As an SDI, you want to make sure that you have all the necessary tools to make a more informed investment decision, not necessarily the correct investment decision but at least a well-thought-out investment decision. Thus, you need to make sure your stockbroker offers research and analysis tools. Such tools range from economic and stock news to technical analysis charting tools and fundamentals database of key financial indicators. Having all those tools on one platform, as opposed to two or more platforms, will help you focus when making that investment decision. Some stockbrokers offer these tools for free, while others may charge you a monthly fee or a slightly higher brokerage fee, depending on your size of trading or portfolio.
(3) Read your stockbroker’s own or third-party fundamental research reports.

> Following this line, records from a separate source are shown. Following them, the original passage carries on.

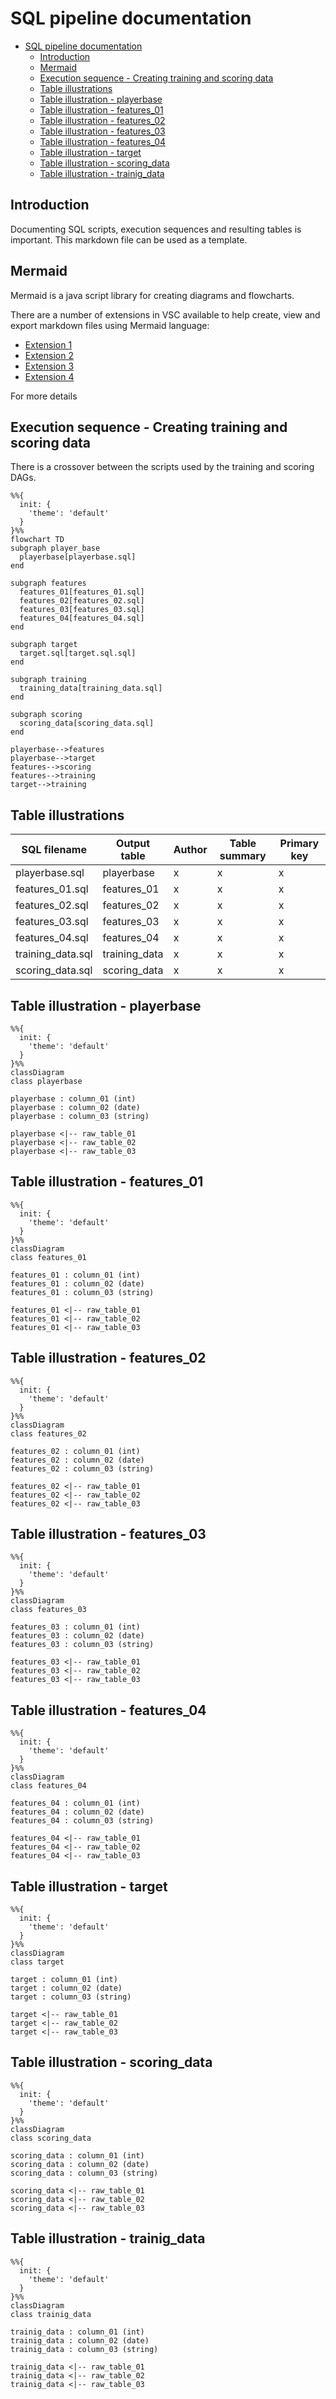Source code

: # SQL pipeline documentation
- [SQL pipeline documentation](#sql-pipeline-documentation)
  - [Introduction](#introduction)
  - [Mermaid](#mermaid)
  - [Execution sequence - Creating training and scoring data](#execution-sequence---creating-training-and-scoring-data)
  - [Table illustrations](#table-illustrations)
  - [Table illustration - playerbase](#table-illustration---playerbase)
  - [Table illustration - features\_01](#table-illustration---features_01)
  - [Table illustration - features\_02](#table-illustration---features_02)
  - [Table illustration - features\_03](#table-illustration---features_03)
  - [Table illustration - features\_04](#table-illustration---features_04)
  - [Table illustration - target](#table-illustration---target)
  - [Table illustration - scoring\_data](#table-illustration---scoring_data)
  - [Table illustration - trainig\_data](#table-illustration---trainig_data)

## Introduction
Documenting SQL scripts, execution sequences and resulting tables is important. This markdown file can be used as a template.


## Mermaid
Mermaid is a java script library for creating diagrams and flowcharts.

There are a number of extensions in VSC available to help create, view and export markdown files using Mermaid language:
- [Extension 1](https://marketplace.visualstudio.com/items?itemName=bierner.markdown-mermaid)
- [Extension 2](https://marketplace.visualstudio.com/items?itemName=tomoyukim.vscode-mermaid-editor)
- [Extension 3](https://marketplace.visualstudio.com/items?itemName=Gruntfuggly.mermaid-export)
- [Extension 4](https://marketplace.visualstudio.com/items?itemName=bpruitt-goddard.mermaid-markdown-syntax-highlighting )

For more details 


## Execution sequence - Creating training and scoring data
There is a crossover between the scripts used by the training and scoring DAGs.
```mermaid
%%{
  init: {
    'theme': 'default'
  }
}%%
flowchart TD
subgraph player_base
  playerbase[playerbase.sql]
end

subgraph features
  features_01[features_01.sql]
  features_02[features_02.sql]
  features_03[features_03.sql]
  features_04[features_04.sql]
end

subgraph target
  target.sql[target.sql.sql]
end

subgraph training
  training_data[training_data.sql]
end

subgraph scoring
  scoring_data[scoring_data.sql]
end

playerbase-->features
playerbase-->target
features-->scoring
features-->training
target-->training
```
## Table illustrations
|SQL filename|Output table|Author|Table summary|Primary key|
|-|-|-|-|-|
|playerbase.sql|playerbase|x|x|x|
|features_01.sql|features_01|x|x|x|
|features_02.sql|features_02|x|x|x|
|features_03.sql|features_03|x|x|x|
|features_04.sql|features_04|x|x|x|
|training_data.sql|training_data|x|x|x|
|scoring_data.sql|scoring_data|x|x|x|

## Table illustration - playerbase
```mermaid
%%{
  init: {
    'theme': 'default'
  }
}%%
classDiagram
class playerbase

playerbase : column_01 (int)
playerbase : column_02 (date)
playerbase : column_03 (string)

playerbase <|-- raw_table_01
playerbase <|-- raw_table_02
playerbase <|-- raw_table_03
```

## Table illustration - features_01
```mermaid
%%{
  init: {
    'theme': 'default'
  }
}%%
classDiagram
class features_01

features_01 : column_01 (int)
features_01 : column_02 (date)
features_01 : column_03 (string)

features_01 <|-- raw_table_01
features_01 <|-- raw_table_02
features_01 <|-- raw_table_03
```

## Table illustration - features_02
```mermaid
%%{
  init: {
    'theme': 'default'
  }
}%%
classDiagram
class features_02

features_02 : column_01 (int)
features_02 : column_02 (date)
features_02 : column_03 (string)

features_02 <|-- raw_table_01
features_02 <|-- raw_table_02
features_02 <|-- raw_table_03
```

## Table illustration - features_03
```mermaid
%%{
  init: {
    'theme': 'default'
  }
}%%
classDiagram
class features_03

features_03 : column_01 (int)
features_03 : column_02 (date)
features_03 : column_03 (string)

features_03 <|-- raw_table_01
features_03 <|-- raw_table_02
features_03 <|-- raw_table_03
```

## Table illustration - features_04
```mermaid
%%{
  init: {
    'theme': 'default'
  }
}%%
classDiagram
class features_04

features_04 : column_01 (int)
features_04 : column_02 (date)
features_04 : column_03 (string)

features_04 <|-- raw_table_01
features_04 <|-- raw_table_02
features_04 <|-- raw_table_03
```

## Table illustration - target
```mermaid
%%{
  init: {
    'theme': 'default'
  }
}%%
classDiagram
class target

target : column_01 (int)
target : column_02 (date)
target : column_03 (string)

target <|-- raw_table_01
target <|-- raw_table_02
target <|-- raw_table_03
```

## Table illustration - scoring_data
```mermaid
%%{
  init: {
    'theme': 'default'
  }
}%%
classDiagram
class scoring_data

scoring_data : column_01 (int)
scoring_data : column_02 (date)
scoring_data : column_03 (string)

scoring_data <|-- raw_table_01
scoring_data <|-- raw_table_02
scoring_data <|-- raw_table_03
```

## Table illustration - trainig_data
```mermaid
%%{
  init: {
    'theme': 'default'
  }
}%%
classDiagram
class trainig_data

trainig_data : column_01 (int)
trainig_data : column_02 (date)
trainig_data : column_03 (string)

trainig_data <|-- raw_table_01
trainig_data <|-- raw_table_02
trainig_data <|-- raw_table_03
```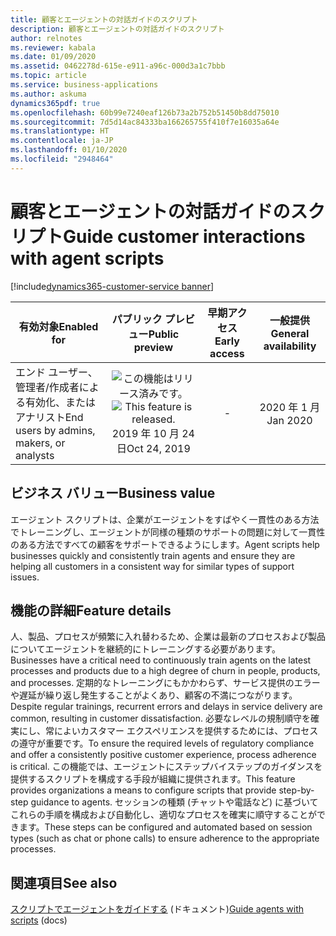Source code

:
```yaml
---
title: 顧客とエージェントの対話ガイドのスクリプト
description: 顧客とエージェントの対話ガイドのスクリプト
author: relnotes
ms.reviewer: kabala
ms.date: 01/09/2020
ms.assetid: 0462278d-615e-e911-a96c-000d3a1c7bbb
ms.topic: article
ms.service: business-applications
ms.author: askuma
dynamics365pdf: true
ms.openlocfilehash: 60b99e7240eaf126b73a2b752b51450b8dd75010
ms.sourcegitcommit: 7d5d14ac84333ba166265755f410f7e16035a64e
ms.translationtype: HT
ms.contentlocale: ja-JP
ms.lasthandoff: 01/10/2020
ms.locfileid: "2948464"
---
```

# <a name="guide-customer-interactions-with-agent-scripts"></a><span data-ttu-id="1a303-103">顧客とエージェントの対話ガイドのスクリプト</span><span class="sxs-lookup"><span data-stu-id="1a303-103">Guide customer interactions with agent scripts</span></span>
[!include[dynamics365-customer-service banner](../includes/dynamics365-customer-service.md)]

| <span data-ttu-id="1a303-104">有効対象</span><span class="sxs-lookup"><span data-stu-id="1a303-104">Enabled for</span></span>    |  <span data-ttu-id="1a303-105">パブリック プレビュー</span><span class="sxs-lookup"><span data-stu-id="1a303-105">Public preview</span></span> | <span data-ttu-id="1a303-106">早期アクセス</span><span class="sxs-lookup"><span data-stu-id="1a303-106">Early access</span></span> | <span data-ttu-id="1a303-107">一般提供</span><span class="sxs-lookup"><span data-stu-id="1a303-107">General availability</span></span> | 
| ---------- | :----------: |:----------: |:----------: |
|<span data-ttu-id="1a303-108">エンド ユーザー、管理者/作成者による有効化、またはアナリスト</span><span class="sxs-lookup"><span data-stu-id="1a303-108">End users by admins, makers, or analysts</span></span>|<span data-ttu-id="1a303-109">![この機能はリリース済みです。](/dynamics365-release-plan/media/green-checkmark.png "この機能はリリース済みです。")</span><span class="sxs-lookup"><span data-stu-id="1a303-109">![This feature is released.](/dynamics365-release-plan/media/green-checkmark.png "This feature is released.")</span></span> <span data-ttu-id="1a303-110">2019 年 10 月 24 日</span><span class="sxs-lookup"><span data-stu-id="1a303-110">Oct 24, 2019</span></span>|-| <span data-ttu-id="1a303-111">2020 年 1 月</span><span class="sxs-lookup"><span data-stu-id="1a303-111">Jan 2020</span></span>|


## <a name="business-value"></a><span data-ttu-id="1a303-112">ビジネス バリュー</span><span class="sxs-lookup"><span data-stu-id="1a303-112">Business value</span></span>
<!-- bv start -->
<span data-ttu-id="1a303-113">エージェント スクリプトは、企業がエージェントをすばやく一貫性のある方法でトレーニングし、エージェントが同様の種類のサポートの問題に対して一貫性のある方法ですべての顧客をサポートできるようにします。</span><span class="sxs-lookup"><span data-stu-id="1a303-113">Agent scripts help businesses quickly and consistently train agents and ensure they are helping all customers in a consistent way for similar types of support issues.</span></span> 
<!-- bv end -->



## <a name="feature-details"></a><span data-ttu-id="1a303-114">機能の詳細</span><span class="sxs-lookup"><span data-stu-id="1a303-114">Feature details</span></span>
<!--feature detail start -->
<span data-ttu-id="1a303-115">人、製品、プロセスが頻繁に入れ替わるため、企業は最新のプロセスおよび製品についてエージェントを継続的にトレーニングする必要があります。</span><span class="sxs-lookup"><span data-stu-id="1a303-115">Businesses have a critical need to continuously train agents on the latest processes and products due to a high degree of churn in people, products, and processes.</span></span> <span data-ttu-id="1a303-116">定期的なトレーニングにもかかわらず、サービス提供のエラーや遅延が繰り返し発生することがよくあり、顧客の不満につながります。</span><span class="sxs-lookup"><span data-stu-id="1a303-116">Despite regular trainings, recurrent errors and delays in service delivery are common, resulting in customer dissatisfaction.</span></span> <span data-ttu-id="1a303-117">必要なレベルの規制順守を確実にし、常によいカスタマー エクスペリエンスを提供するためには、プロセスの遵守が重要です。</span><span class="sxs-lookup"><span data-stu-id="1a303-117">To ensure the required levels of regulatory compliance and offer a consistently positive customer experience, process adherence is critical.</span></span> <span data-ttu-id="1a303-118">この機能では、エージェントにステップバイステップのガイダンスを提供するスクリプトを構成する手段が組織に提供されます。</span><span class="sxs-lookup"><span data-stu-id="1a303-118">This feature provides organizations a means to configure scripts that provide step-by-step guidance to agents.</span></span> <span data-ttu-id="1a303-119">セッションの種類 (チャットや電話など) に基づいてこれらの手順を構成および自動化し、適切なプロセスを確実に順守することができます。</span><span class="sxs-lookup"><span data-stu-id="1a303-119">These steps can be configured and automated based on session types (such as chat or phone calls) to ensure adherence to the appropriate processes.</span></span>
<!--feature detail end -->










## <a name="see-also"></a><span data-ttu-id="1a303-120">関連項目</span><span class="sxs-lookup"><span data-stu-id="1a303-120">See also</span></span>

<span data-ttu-id="1a303-121">[スクリプトでエージェントをガイドする](https://docs.microsoft.com/dynamics365/omnichannel/administrator/agent-scripts) (ドキュメント)</span><span class="sxs-lookup"><span data-stu-id="1a303-121">[Guide agents with scripts](https://docs.microsoft.com/dynamics365/omnichannel/administrator/agent-scripts) (docs)</span></span>
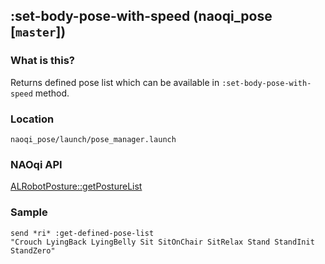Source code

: ## :set-body-pose-with-speed (naoqi_pose [`master`])

### What is this?

Returns defined pose list which can be available in `:set-body-pose-with-speed` method. 

### Location

`naoqi_pose/launch/pose_manager.launch`  

### NAOqi API

[ALRobotPosture::getPostureList](http://doc.aldebaran.com/2-4/naoqi/motion/alrobotposture-api.html#alrobotposture-api)

### Sample

```
send *ri* :get-defined-pose-list
"Crouch LyingBack LyingBelly Sit SitOnChair SitRelax Stand StandInit StandZero"
```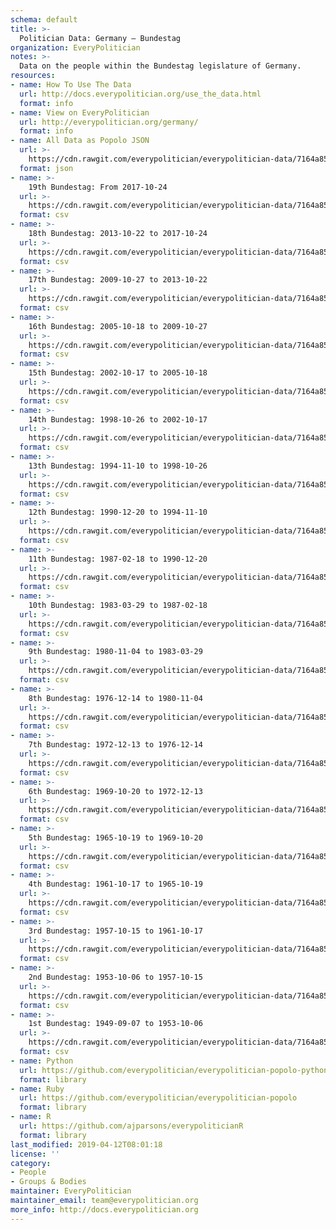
 ```yaml
---
schema: default
title: >-
  Politician Data: Germany — Bundestag
organization: EveryPolitician
notes: >-
  Data on the people within the Bundestag legislature of Germany.
resources:
- name: How To Use The Data
  url: http://docs.everypolitician.org/use_the_data.html
  format: info
- name: View on EveryPolitician
  url: http://everypolitician.org/germany/
  format: info
- name: All Data as Popolo JSON
  url: >-
    https://cdn.rawgit.com/everypolitician/everypolitician-data/7164a85ce0cfde012cedb0e7f4a5803f56722d8d/data/Germany/Bundestag/ep-popolo-v1.0.json
  format: json
- name: >-
    19th Bundestag: From 2017-10-24
  url: >-
    https://cdn.rawgit.com/everypolitician/everypolitician-data/7164a85ce0cfde012cedb0e7f4a5803f56722d8d/data/Germany/Bundestag/term-19.csv
  format: csv
- name: >-
    18th Bundestag: 2013-10-22 to 2017-10-24
  url: >-
    https://cdn.rawgit.com/everypolitician/everypolitician-data/7164a85ce0cfde012cedb0e7f4a5803f56722d8d/data/Germany/Bundestag/term-18.csv
  format: csv
- name: >-
    17th Bundestag: 2009-10-27 to 2013-10-22
  url: >-
    https://cdn.rawgit.com/everypolitician/everypolitician-data/7164a85ce0cfde012cedb0e7f4a5803f56722d8d/data/Germany/Bundestag/term-17.csv
  format: csv
- name: >-
    16th Bundestag: 2005-10-18 to 2009-10-27
  url: >-
    https://cdn.rawgit.com/everypolitician/everypolitician-data/7164a85ce0cfde012cedb0e7f4a5803f56722d8d/data/Germany/Bundestag/term-16.csv
  format: csv
- name: >-
    15th Bundestag: 2002-10-17 to 2005-10-18
  url: >-
    https://cdn.rawgit.com/everypolitician/everypolitician-data/7164a85ce0cfde012cedb0e7f4a5803f56722d8d/data/Germany/Bundestag/term-15.csv
  format: csv
- name: >-
    14th Bundestag: 1998-10-26 to 2002-10-17
  url: >-
    https://cdn.rawgit.com/everypolitician/everypolitician-data/7164a85ce0cfde012cedb0e7f4a5803f56722d8d/data/Germany/Bundestag/term-14.csv
  format: csv
- name: >-
    13th Bundestag: 1994-11-10 to 1998-10-26
  url: >-
    https://cdn.rawgit.com/everypolitician/everypolitician-data/7164a85ce0cfde012cedb0e7f4a5803f56722d8d/data/Germany/Bundestag/term-13.csv
  format: csv
- name: >-
    12th Bundestag: 1990-12-20 to 1994-11-10
  url: >-
    https://cdn.rawgit.com/everypolitician/everypolitician-data/7164a85ce0cfde012cedb0e7f4a5803f56722d8d/data/Germany/Bundestag/term-12.csv
  format: csv
- name: >-
    11th Bundestag: 1987-02-18 to 1990-12-20
  url: >-
    https://cdn.rawgit.com/everypolitician/everypolitician-data/7164a85ce0cfde012cedb0e7f4a5803f56722d8d/data/Germany/Bundestag/term-11.csv
  format: csv
- name: >-
    10th Bundestag: 1983-03-29 to 1987-02-18
  url: >-
    https://cdn.rawgit.com/everypolitician/everypolitician-data/7164a85ce0cfde012cedb0e7f4a5803f56722d8d/data/Germany/Bundestag/term-10.csv
  format: csv
- name: >-
    9th Bundestag: 1980-11-04 to 1983-03-29
  url: >-
    https://cdn.rawgit.com/everypolitician/everypolitician-data/7164a85ce0cfde012cedb0e7f4a5803f56722d8d/data/Germany/Bundestag/term-9.csv
  format: csv
- name: >-
    8th Bundestag: 1976-12-14 to 1980-11-04
  url: >-
    https://cdn.rawgit.com/everypolitician/everypolitician-data/7164a85ce0cfde012cedb0e7f4a5803f56722d8d/data/Germany/Bundestag/term-8.csv
  format: csv
- name: >-
    7th Bundestag: 1972-12-13 to 1976-12-14
  url: >-
    https://cdn.rawgit.com/everypolitician/everypolitician-data/7164a85ce0cfde012cedb0e7f4a5803f56722d8d/data/Germany/Bundestag/term-7.csv
  format: csv
- name: >-
    6th Bundestag: 1969-10-20 to 1972-12-13
  url: >-
    https://cdn.rawgit.com/everypolitician/everypolitician-data/7164a85ce0cfde012cedb0e7f4a5803f56722d8d/data/Germany/Bundestag/term-6.csv
  format: csv
- name: >-
    5th Bundestag: 1965-10-19 to 1969-10-20
  url: >-
    https://cdn.rawgit.com/everypolitician/everypolitician-data/7164a85ce0cfde012cedb0e7f4a5803f56722d8d/data/Germany/Bundestag/term-5.csv
  format: csv
- name: >-
    4th Bundestag: 1961-10-17 to 1965-10-19
  url: >-
    https://cdn.rawgit.com/everypolitician/everypolitician-data/7164a85ce0cfde012cedb0e7f4a5803f56722d8d/data/Germany/Bundestag/term-4.csv
  format: csv
- name: >-
    3rd Bundestag: 1957-10-15 to 1961-10-17
  url: >-
    https://cdn.rawgit.com/everypolitician/everypolitician-data/7164a85ce0cfde012cedb0e7f4a5803f56722d8d/data/Germany/Bundestag/term-3.csv
  format: csv
- name: >-
    2nd Bundestag: 1953-10-06 to 1957-10-15
  url: >-
    https://cdn.rawgit.com/everypolitician/everypolitician-data/7164a85ce0cfde012cedb0e7f4a5803f56722d8d/data/Germany/Bundestag/term-2.csv
  format: csv
- name: >-
    1st Bundestag: 1949-09-07 to 1953-10-06
  url: >-
    https://cdn.rawgit.com/everypolitician/everypolitician-data/7164a85ce0cfde012cedb0e7f4a5803f56722d8d/data/Germany/Bundestag/term-1.csv
  format: csv
- name: Python
  url: https://github.com/everypolitician/everypolitician-popolo-python
  format: library
- name: Ruby
  url: https://github.com/everypolitician/everypolitician-popolo
  format: library
- name: R
  url: https://github.com/ajparsons/everypoliticianR
  format: library
last_modified: 2019-04-12T08:01:18
license: ''
category:
- People
- Groups & Bodies
maintainer: EveryPolitician
maintainer_email: team@everypolitician.org
more_info: http://docs.everypolitician.org
---
```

Having a fundamentals database is key to making investment decisions because it will help you understand the market and the stocks you are studying, such as market cap, corporate actions, recent earnings releases, and major news published. However, this is just one piece of the “research” puzzle. You need to make sure your stockbroker offers its own or third-party fundamental research reports. You would want to look for stockbrokers that offer either their own fundamental research or third-party research offered by other research houses. This is key because you want to know what specialized analysts are saying about the stocks you want to buy or sell before pressing that Buy or Sell buttons. Be careful here that your investment decision does not have to necessarily be in line with what those fundamental research reports are touting. After all, these sell-side research reports could be affected one way or another by conflicts of interest. That said, it is important to know what the rest of the market is saying out there. For example, consider this. You have decided to buy the stock of a company that is expected to do quite well in 2-3 years’ time. However, its latest earnings release was shy of analysts’ estimates, which led analysts to downgrade the stock rating and possible its price target. Such a negative sentiment around the stock could be short term in nature, creating pressure on the stock, so you might want to delay that Buy decision until the dust settles and you get in at an even better price. Here, the analysts’ latest views did not change your Buy decision but rather delayed it a bit.
(4) Look for other non-trading features offered by your stockbroker.
When considering your new stockbroker, do not limit your choices only to those trading the stock markets you are interested in. You should consider the other non-trading features they may offer their clients which would help you greatly in closing the investment cycle. Such features could be in the form of mutual funds or savings accounts where the excess cash in your brokerage account will be invested in until you make your next Buy decision. This will earn you interest as you sit out your next trade and study your next potential stock investment, and not push you to make an investment decision only because your cash is just sitting there. Other non-trading features include having an ATM/debit card linked to your brokerage account, having the ability to wire in to and out of your brokerage accounts funds instantly when needed, and having a portfolio tracking option to see how your portfolio is performing over time and versus selected market indices.
(5) Have online access to your portfolio anywhere and anyhow.
All the above would not be complete without the optionality to have it all accessible online using the different platforms available out there. If your stockbroker offers the above on a web-based platform, it’s good, but if it is offering it as well on a mobile platform, it’s great! Mobility has become the name of the game nowadays, so being able to manage your trades and portfolio from the palm of your hand is no longer a luxury but I would say a necessity. If your stockbroker does not offer that mobility option, you would be better off elsewhere.
By following through the above five tips, you would be able to build a scorecard for all the stockbrokers you are considering. Then you can select the one that has the highest score. By then, I hope you would be ready to make your first trade with your new stockbroker.